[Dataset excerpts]
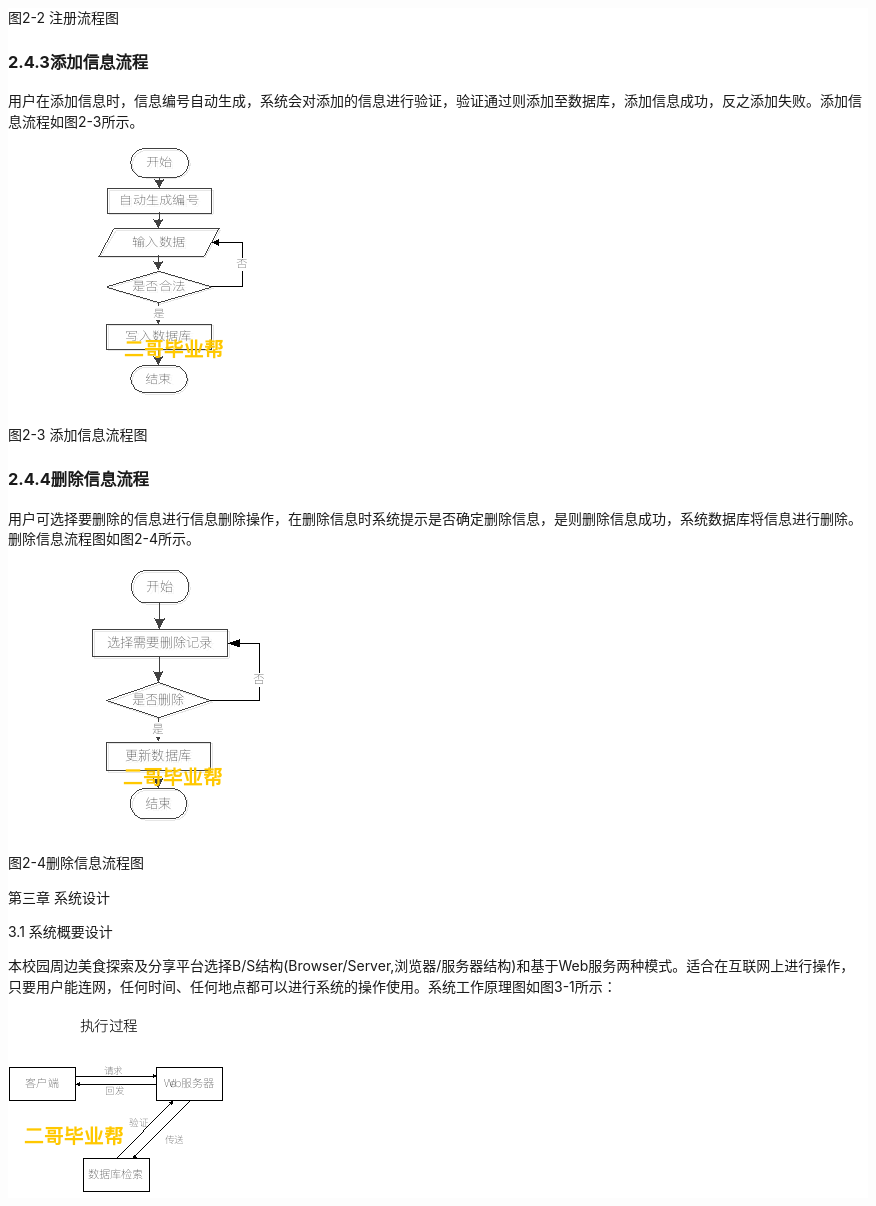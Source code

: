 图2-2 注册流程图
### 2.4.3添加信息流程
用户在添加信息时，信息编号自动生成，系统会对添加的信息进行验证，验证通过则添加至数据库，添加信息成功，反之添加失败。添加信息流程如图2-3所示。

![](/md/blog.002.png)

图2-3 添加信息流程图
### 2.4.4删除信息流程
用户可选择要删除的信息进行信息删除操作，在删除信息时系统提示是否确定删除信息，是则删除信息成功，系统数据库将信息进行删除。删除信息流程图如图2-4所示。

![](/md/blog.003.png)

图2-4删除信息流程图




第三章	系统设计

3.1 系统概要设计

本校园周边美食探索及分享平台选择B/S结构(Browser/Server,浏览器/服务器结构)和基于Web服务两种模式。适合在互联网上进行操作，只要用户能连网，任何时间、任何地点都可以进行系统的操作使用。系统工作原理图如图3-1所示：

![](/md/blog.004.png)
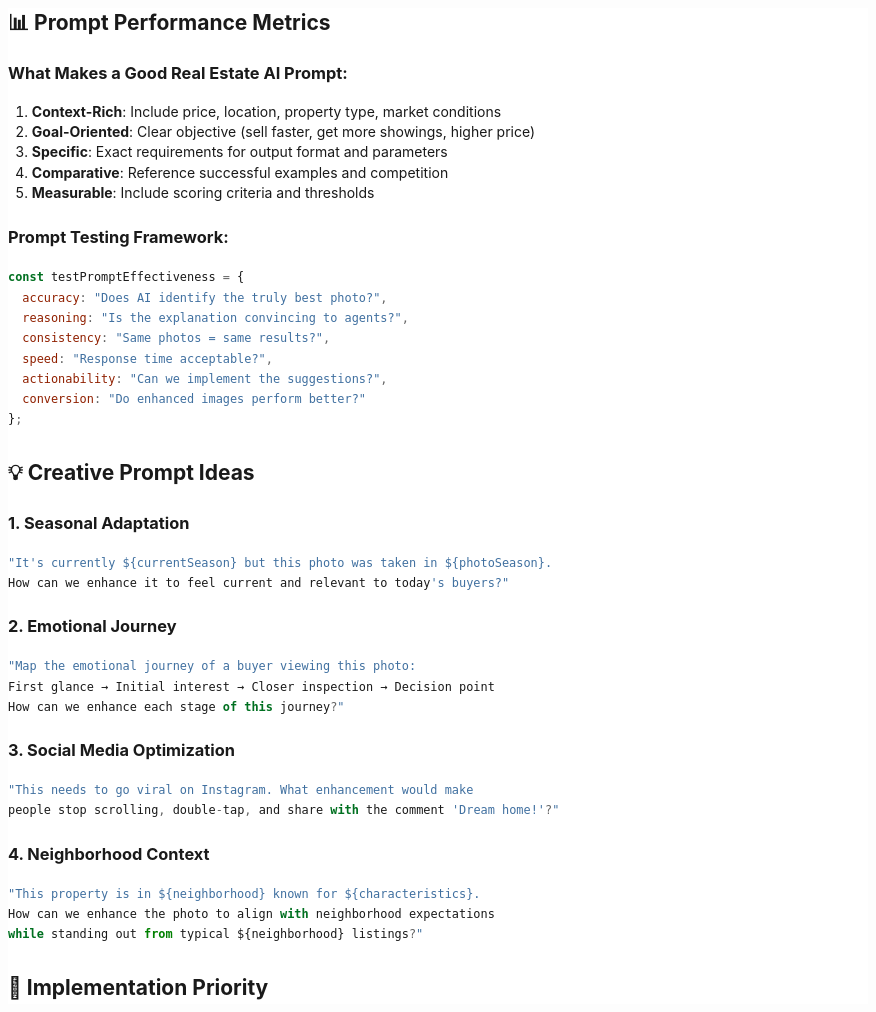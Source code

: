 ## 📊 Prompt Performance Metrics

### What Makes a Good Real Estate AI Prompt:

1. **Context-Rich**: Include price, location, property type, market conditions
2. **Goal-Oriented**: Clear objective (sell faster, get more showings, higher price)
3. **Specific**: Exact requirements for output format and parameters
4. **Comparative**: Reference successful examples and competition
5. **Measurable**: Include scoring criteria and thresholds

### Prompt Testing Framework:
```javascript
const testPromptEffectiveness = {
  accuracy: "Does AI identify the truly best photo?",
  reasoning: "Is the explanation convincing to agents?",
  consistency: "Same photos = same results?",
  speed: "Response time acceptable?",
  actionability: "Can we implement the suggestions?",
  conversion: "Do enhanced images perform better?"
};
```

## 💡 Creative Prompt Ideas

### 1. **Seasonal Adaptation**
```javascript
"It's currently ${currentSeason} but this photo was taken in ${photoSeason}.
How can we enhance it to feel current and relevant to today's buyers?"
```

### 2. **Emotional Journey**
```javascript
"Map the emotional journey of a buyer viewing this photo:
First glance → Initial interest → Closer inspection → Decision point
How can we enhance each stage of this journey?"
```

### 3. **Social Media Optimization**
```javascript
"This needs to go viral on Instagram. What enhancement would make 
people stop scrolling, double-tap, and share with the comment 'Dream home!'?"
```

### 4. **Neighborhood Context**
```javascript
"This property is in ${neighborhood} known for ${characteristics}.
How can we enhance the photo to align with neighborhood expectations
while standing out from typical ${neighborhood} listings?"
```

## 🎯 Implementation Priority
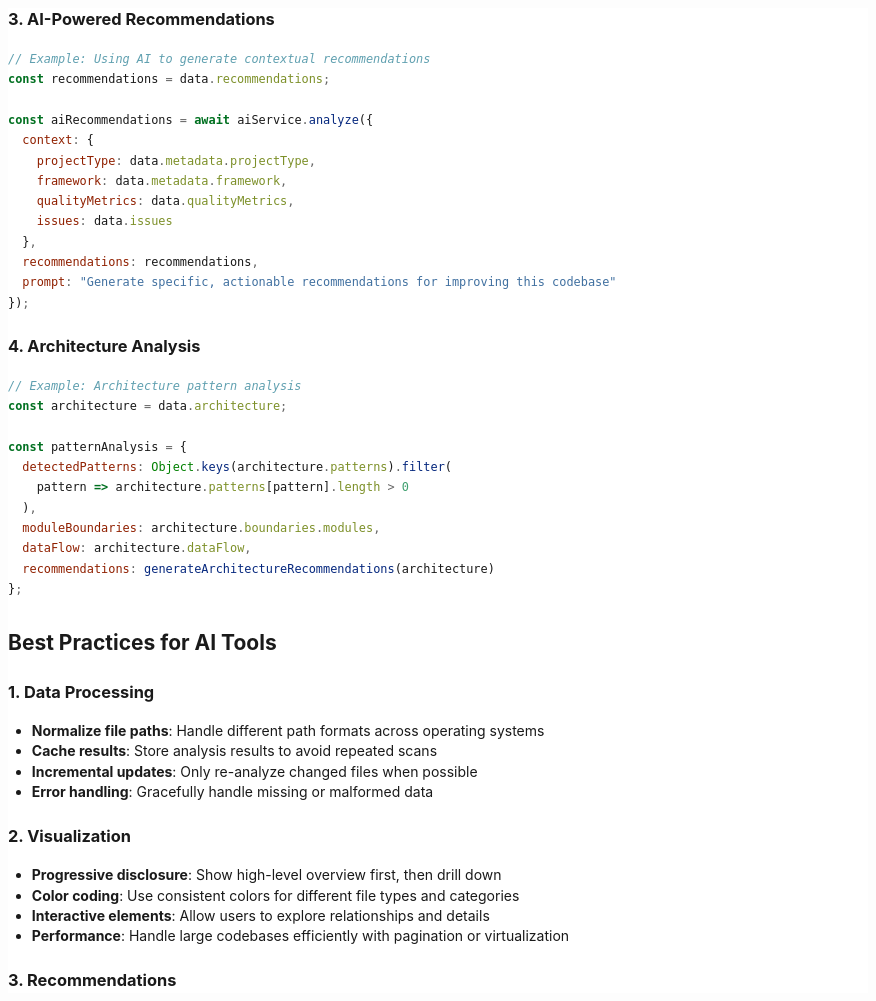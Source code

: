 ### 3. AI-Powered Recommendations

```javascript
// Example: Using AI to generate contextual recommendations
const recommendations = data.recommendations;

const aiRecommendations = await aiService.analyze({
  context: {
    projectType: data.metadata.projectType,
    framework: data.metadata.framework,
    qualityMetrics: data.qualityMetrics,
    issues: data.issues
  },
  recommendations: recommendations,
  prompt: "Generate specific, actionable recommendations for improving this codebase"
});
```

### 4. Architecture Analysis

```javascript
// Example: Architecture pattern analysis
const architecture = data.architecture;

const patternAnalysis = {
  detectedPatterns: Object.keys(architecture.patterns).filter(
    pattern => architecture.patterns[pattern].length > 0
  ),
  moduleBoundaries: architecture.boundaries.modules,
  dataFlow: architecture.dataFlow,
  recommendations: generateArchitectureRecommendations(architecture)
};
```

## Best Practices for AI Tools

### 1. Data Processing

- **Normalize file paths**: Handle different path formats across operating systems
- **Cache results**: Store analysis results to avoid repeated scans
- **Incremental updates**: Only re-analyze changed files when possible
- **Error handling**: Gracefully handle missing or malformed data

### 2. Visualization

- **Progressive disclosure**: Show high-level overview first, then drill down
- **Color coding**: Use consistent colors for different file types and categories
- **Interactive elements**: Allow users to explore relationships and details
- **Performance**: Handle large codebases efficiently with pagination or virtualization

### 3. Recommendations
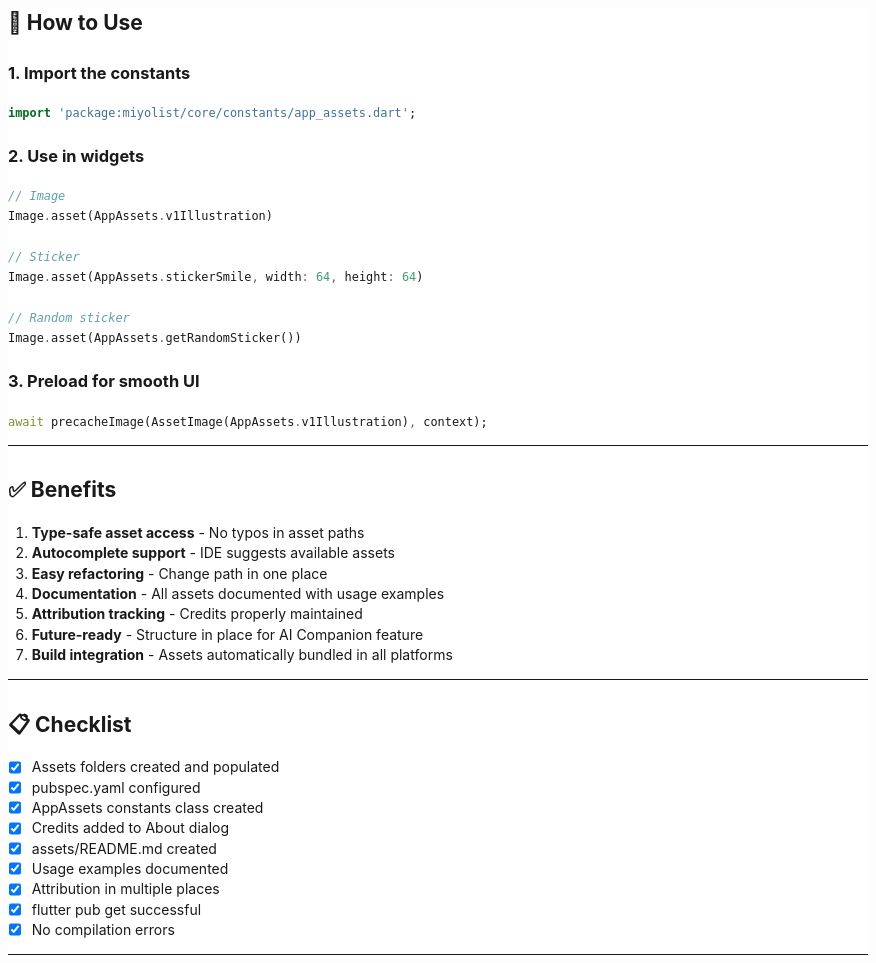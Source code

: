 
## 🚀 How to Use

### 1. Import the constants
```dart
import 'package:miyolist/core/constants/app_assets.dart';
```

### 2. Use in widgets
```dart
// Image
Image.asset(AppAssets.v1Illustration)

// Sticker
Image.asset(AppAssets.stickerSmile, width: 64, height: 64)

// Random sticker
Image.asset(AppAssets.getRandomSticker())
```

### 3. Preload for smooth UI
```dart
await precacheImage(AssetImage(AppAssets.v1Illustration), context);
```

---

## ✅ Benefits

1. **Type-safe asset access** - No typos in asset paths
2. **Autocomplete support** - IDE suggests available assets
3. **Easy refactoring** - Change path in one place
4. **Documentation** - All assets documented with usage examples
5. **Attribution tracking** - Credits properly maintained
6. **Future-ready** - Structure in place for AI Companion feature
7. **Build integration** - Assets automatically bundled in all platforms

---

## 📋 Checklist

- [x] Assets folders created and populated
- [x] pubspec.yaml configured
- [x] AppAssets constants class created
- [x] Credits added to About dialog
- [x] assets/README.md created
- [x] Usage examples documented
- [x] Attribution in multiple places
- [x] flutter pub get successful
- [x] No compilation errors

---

REQUIRED WORK ▸
From the first line to the last, set down the data exactly, without the pictures.

TASK SOLUTION ▸
Source code

: 图2-2 注册流程图
### 2.4.3添加信息流程
用户在添加信息时，信息编号自动生成，系统会对添加的信息进行验证，验证通过则添加至数据库，添加信息成功，反之添加失败。添加信息流程如图2-3所示。

![](/md/blog.002.png)

图2-3 添加信息流程图
### 2.4.4删除信息流程
用户可选择要删除的信息进行信息删除操作，在删除信息时系统提示是否确定删除信息，是则删除信息成功，系统数据库将信息进行删除。删除信息流程图如图2-4所示。

![](/md/blog.003.png)

图2-4删除信息流程图




第三章	系统设计

3.1 系统概要设计

本校园周边美食探索及分享平台选择B/S结构(Browser/Server,浏览器/服务器结构)和基于Web服务两种模式。适合在互联网上进行操作，只要用户能连网，任何时间、任何地点都可以进行系统的操作使用。系统工作原理图如图3-1所示：

![](/md/blog.004.png)
Source code

: ## 📊 Prompt Performance Metrics

### What Makes a Good Real Estate AI Prompt:

1. **Context-Rich**: Include price, location, property type, market conditions
2. **Goal-Oriented**: Clear objective (sell faster, get more showings, higher price)
3. **Specific**: Exact requirements for output format and parameters
4. **Comparative**: Reference successful examples and competition
5. **Measurable**: Include scoring criteria and thresholds

### Prompt Testing Framework:
```javascript
const testPromptEffectiveness = {
  accuracy: "Does AI identify the truly best photo?",
  reasoning: "Is the explanation convincing to agents?",
  consistency: "Same photos = same results?",
  speed: "Response time acceptable?",
  actionability: "Can we implement the suggestions?",
  conversion: "Do enhanced images perform better?"
};
```

## 💡 Creative Prompt Ideas

### 1. **Seasonal Adaptation**
```javascript
"It's currently ${currentSeason} but this photo was taken in ${photoSeason}.
How can we enhance it to feel current and relevant to today's buyers?"
```

### 2. **Emotional Journey**
```javascript
"Map the emotional journey of a buyer viewing this photo:
First glance → Initial interest → Closer inspection → Decision point
How can we enhance each stage of this journey?"
```

### 3. **Social Media Optimization**
```javascript
"This needs to go viral on Instagram. What enhancement would make 
people stop scrolling, double-tap, and share with the comment 'Dream home!'?"
```

### 4. **Neighborhood Context**
```javascript
"This property is in ${neighborhood} known for ${characteristics}.
How can we enhance the photo to align with neighborhood expectations
while standing out from typical ${neighborhood} listings?"
```

## 🎯 Implementation Priority
Source code

: ### 3. AI-Powered Recommendations

```javascript
// Example: Using AI to generate contextual recommendations
const recommendations = data.recommendations;

const aiRecommendations = await aiService.analyze({
  context: {
    projectType: data.metadata.projectType,
    framework: data.metadata.framework,
    qualityMetrics: data.qualityMetrics,
    issues: data.issues
  },
  recommendations: recommendations,
  prompt: "Generate specific, actionable recommendations for improving this codebase"
});
```

### 4. Architecture Analysis

```javascript
// Example: Architecture pattern analysis
const architecture = data.architecture;

const patternAnalysis = {
  detectedPatterns: Object.keys(architecture.patterns).filter(
    pattern => architecture.patterns[pattern].length > 0
  ),
  moduleBoundaries: architecture.boundaries.modules,
  dataFlow: architecture.dataFlow,
  recommendations: generateArchitectureRecommendations(architecture)
};
```

## Best Practices for AI Tools

### 1. Data Processing

- **Normalize file paths**: Handle different path formats across operating systems
- **Cache results**: Store analysis results to avoid repeated scans
- **Incremental updates**: Only re-analyze changed files when possible
- **Error handling**: Gracefully handle missing or malformed data

### 2. Visualization

- **Progressive disclosure**: Show high-level overview first, then drill down
- **Color coding**: Use consistent colors for different file types and categories
- **Interactive elements**: Allow users to explore relationships and details
- **Performance**: Handle large codebases efficiently with pagination or virtualization

### 3. Recommendations
Source code

: 
## 🚀 How to Use

### 1. Import the constants
```dart
import 'package:miyolist/core/constants/app_assets.dart';
```

### 2. Use in widgets
```dart
// Image
Image.asset(AppAssets.v1Illustration)

// Sticker
Image.asset(AppAssets.stickerSmile, width: 64, height: 64)

// Random sticker
Image.asset(AppAssets.getRandomSticker())
```

### 3. Preload for smooth UI
```dart
await precacheImage(AssetImage(AppAssets.v1Illustration), context);
```

---

## ✅ Benefits

1. **Type-safe asset access** - No typos in asset paths
2. **Autocomplete support** - IDE suggests available assets
3. **Easy refactoring** - Change path in one place
4. **Documentation** - All assets documented with usage examples
5. **Attribution tracking** - Credits properly maintained
6. **Future-ready** - Structure in place for AI Companion feature
7. **Build integration** - Assets automatically bundled in all platforms

---

## 📋 Checklist

- [x] Assets folders created and populated
- [x] pubspec.yaml configured
- [x] AppAssets constants class created
- [x] Credits added to About dialog
- [x] assets/README.md created
- [x] Usage examples documented
- [x] Attribution in multiple places
- [x] flutter pub get successful
- [x] No compilation errors

---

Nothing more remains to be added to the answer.